Given there are $16$ possible choices for the values of $f$ on this four points, this give the $16$ solutions on $\mathbb Z^2$ : There are $4$ families :

  • the two constant functions ($f(x,y) = 0$, ...)
  • the two chessboards ($f(x,y) = x+y \pmod 2$, ...)
  • the eight "size 2" chessboards ($f(x,y) = [x/2]+[y/2] \pmod 2$, ...)
  • the four "alternating lines" functions ($f(x) = x \mod 2$, ...)

You will notice that $f(0,0) = f(4,0)$ in every case.

Thus if you have a non constant coloring, find two points of different color, label them $(0,0)$ and $(4,0)$, then you will not be able to define $f$ on the lattice induced by your two points.

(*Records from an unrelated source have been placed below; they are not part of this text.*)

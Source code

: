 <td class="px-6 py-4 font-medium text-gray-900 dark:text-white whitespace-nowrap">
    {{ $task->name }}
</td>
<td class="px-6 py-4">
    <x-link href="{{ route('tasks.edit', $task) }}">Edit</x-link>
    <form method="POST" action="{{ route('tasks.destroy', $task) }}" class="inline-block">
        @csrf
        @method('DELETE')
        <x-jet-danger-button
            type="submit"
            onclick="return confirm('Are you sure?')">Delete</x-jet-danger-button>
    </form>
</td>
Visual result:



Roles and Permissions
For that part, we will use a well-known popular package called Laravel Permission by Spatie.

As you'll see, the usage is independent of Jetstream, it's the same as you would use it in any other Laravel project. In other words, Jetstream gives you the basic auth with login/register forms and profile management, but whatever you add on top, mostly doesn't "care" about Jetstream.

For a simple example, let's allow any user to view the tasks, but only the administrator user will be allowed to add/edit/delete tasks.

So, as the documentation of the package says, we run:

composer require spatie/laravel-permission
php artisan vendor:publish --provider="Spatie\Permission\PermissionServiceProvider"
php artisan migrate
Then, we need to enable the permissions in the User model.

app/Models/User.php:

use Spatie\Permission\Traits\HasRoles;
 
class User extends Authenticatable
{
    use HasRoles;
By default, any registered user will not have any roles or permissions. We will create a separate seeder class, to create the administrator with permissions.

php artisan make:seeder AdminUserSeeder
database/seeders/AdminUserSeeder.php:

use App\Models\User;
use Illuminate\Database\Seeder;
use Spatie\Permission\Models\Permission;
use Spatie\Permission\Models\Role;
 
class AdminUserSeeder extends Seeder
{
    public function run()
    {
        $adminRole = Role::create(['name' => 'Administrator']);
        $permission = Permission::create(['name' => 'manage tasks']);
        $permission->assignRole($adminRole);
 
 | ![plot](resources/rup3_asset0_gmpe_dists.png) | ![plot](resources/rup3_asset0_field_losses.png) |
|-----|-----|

Actually, this works with functions having values in any finite commutative group $G$. The condition on squares on size $1$ and $\sqrt 2$ give a transfer automorphism $T : G^4 \to G^4$ mapping $(f(0,0),f(0,1),f(0,2),f(1,1))$ to $(f(1,0),f(1,1),f(1,2),f(2,1))$. Since $G$ is finite, there is a period $n$ such that $T^{\circ n} = id$, which means that any solution on $\mathbb Z^2$ is $n$-periodic (in both directions). So you just pick two points with distinct values by f and draw the appropriate lattice where they are $n$ units apart to get a contradiction.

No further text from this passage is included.